W Chile trwa walka ze skutkami obfitych ulew, które dotknęły środkową i południową część kraju. W poniedziałek prezydent Chile Gabriel Boric ogłosił stan klęski żywiołowej dla najsilniej dotkniętych regionów Maule, Nuble, Biobio i O'Higgins.
Odizolowane całe społeczności
Jak przekazała we wtorek Carolina Toha, Minister Spraw Wewnętrznych Chile, liczba ofiar śmiertelnych powodzi wzrosła do trzech. Konieczna była ewakuacja ponad 32 tysięcy ludzi, ale nie wszystkim udało się w porę uciec z zagrożonych terenów - wezbrane rzeki porywały mosty i drogi, odcinając od reszty świata ponad 30 tysięcy osób. W regionie obowiązują alerty meteorologiczne i powodziowe.

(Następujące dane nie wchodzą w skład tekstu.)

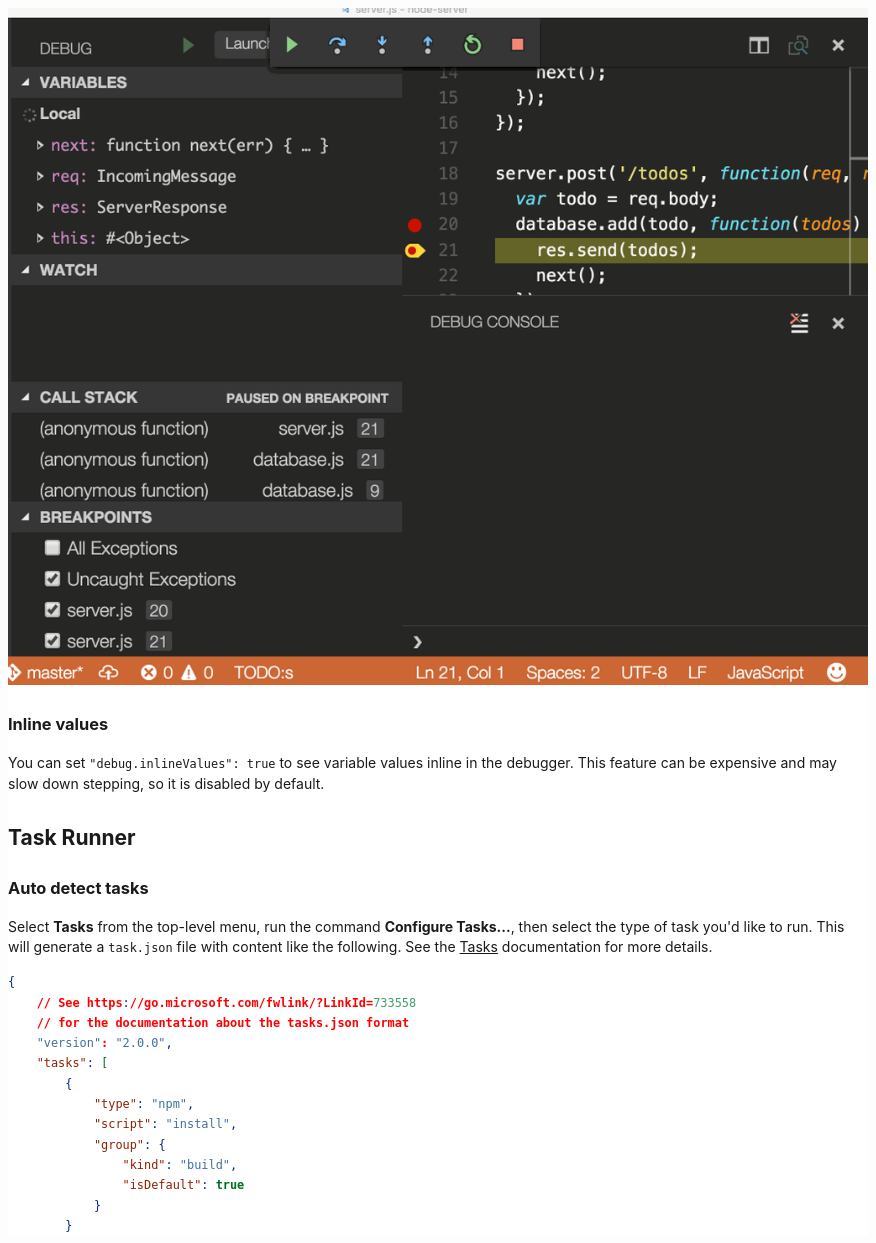 ![data inspection](images/tips-and-tricks/debug_data_inspection.gif)

### Inline values

You can set `"debug.inlineValues": true` to see variable values inline in the debugger. This feature can be expensive and may slow down stepping, so it is disabled by default.

## Task Runner

### Auto detect tasks

Select **Tasks** from the top-level menu, run the command **Configure Tasks...**, then select the type of task you'd like to run.
This will generate a `task.json` file with content like the following. See the [Tasks](/docs/editor/tasks.md) documentation for more details.

```json
{
    // See https://go.microsoft.com/fwlink/?LinkId=733558
    // for the documentation about the tasks.json format
    "version": "2.0.0",
    "tasks": [
        {
            "type": "npm",
            "script": "install",
            "group": {
                "kind": "build",
                "isDefault": true
            }
        }
```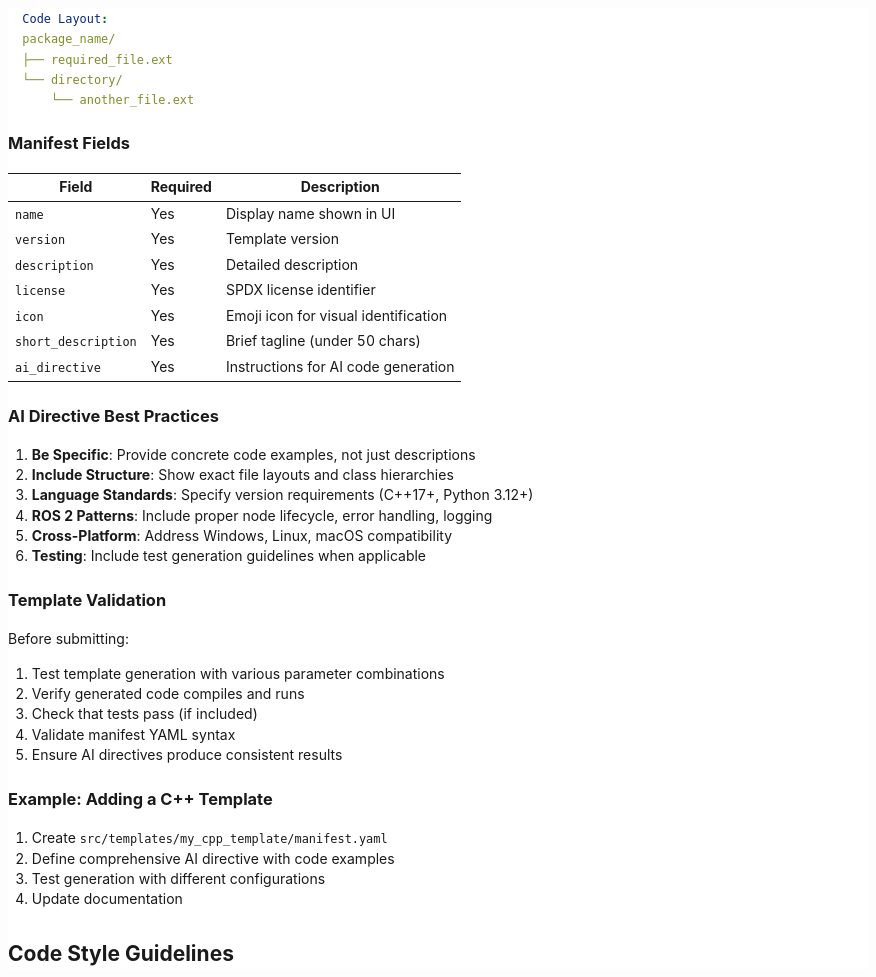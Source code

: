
 ```yaml
  Code Layout:
  package_name/
  ├── required_file.ext
  └── directory/
      └── another_file.ext

```

### Manifest Fields

| Field | Required | Description |
|-------|----------|-------------|
| `name` | Yes | Display name shown in UI |
| `version` | Yes | Template version |
| `description` | Yes | Detailed description |
| `license` | Yes | SPDX license identifier |
| `icon` | Yes | Emoji icon for visual identification |
| `short_description` | Yes | Brief tagline (under 50 chars) |
| `ai_directive` | Yes | Instructions for AI code generation |

### AI Directive Best Practices

1. **Be Specific**: Provide concrete code examples, not just descriptions
2. **Include Structure**: Show exact file layouts and class hierarchies
3. **Language Standards**: Specify version requirements (C++17+, Python 3.12+)
4. **ROS 2 Patterns**: Include proper node lifecycle, error handling, logging
5. **Cross-Platform**: Address Windows, Linux, macOS compatibility
6. **Testing**: Include test generation guidelines when applicable

### Template Validation

Before submitting:
1. Test template generation with various parameter combinations
2. Verify generated code compiles and runs
3. Check that tests pass (if included)
4. Validate manifest YAML syntax
5. Ensure AI directives produce consistent results

### Example: Adding a C++ Template

1. Create `src/templates/my_cpp_template/manifest.yaml`
2. Define comprehensive AI directive with code examples
3. Test generation with different configurations
4. Update documentation

## Code Style Guidelines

- To wydarzenie na ogromną skalę, które pozostawiło po sobie poważne zniszczenia. Szkody te dotykają tysięcy Chilijczyków - powiedziała. - W nadchodzących miesiącach i latach będziemy pogłębiać i wzmacniać wysiłki, aby być przygotowanym na te wydarzenia, które zdarzają się coraz częściej.
Według danych agencji meteorologicznej Meteo Chile, w okresie od 19 do 21 sierpnia w niektórych regionach spadły nawet 372 litry wody na metr kwadratowy. Po ulicach wielu miast możliwe jest poruszanie się jedynie za pomocą łodzi, a ewakuacje prowadzone są z powietrza. Z uwagi na zniszczenia zawieszono część połączeń kolejowych. Niebezpieczeństwo stanowią także lawiny błotne i osuwiska.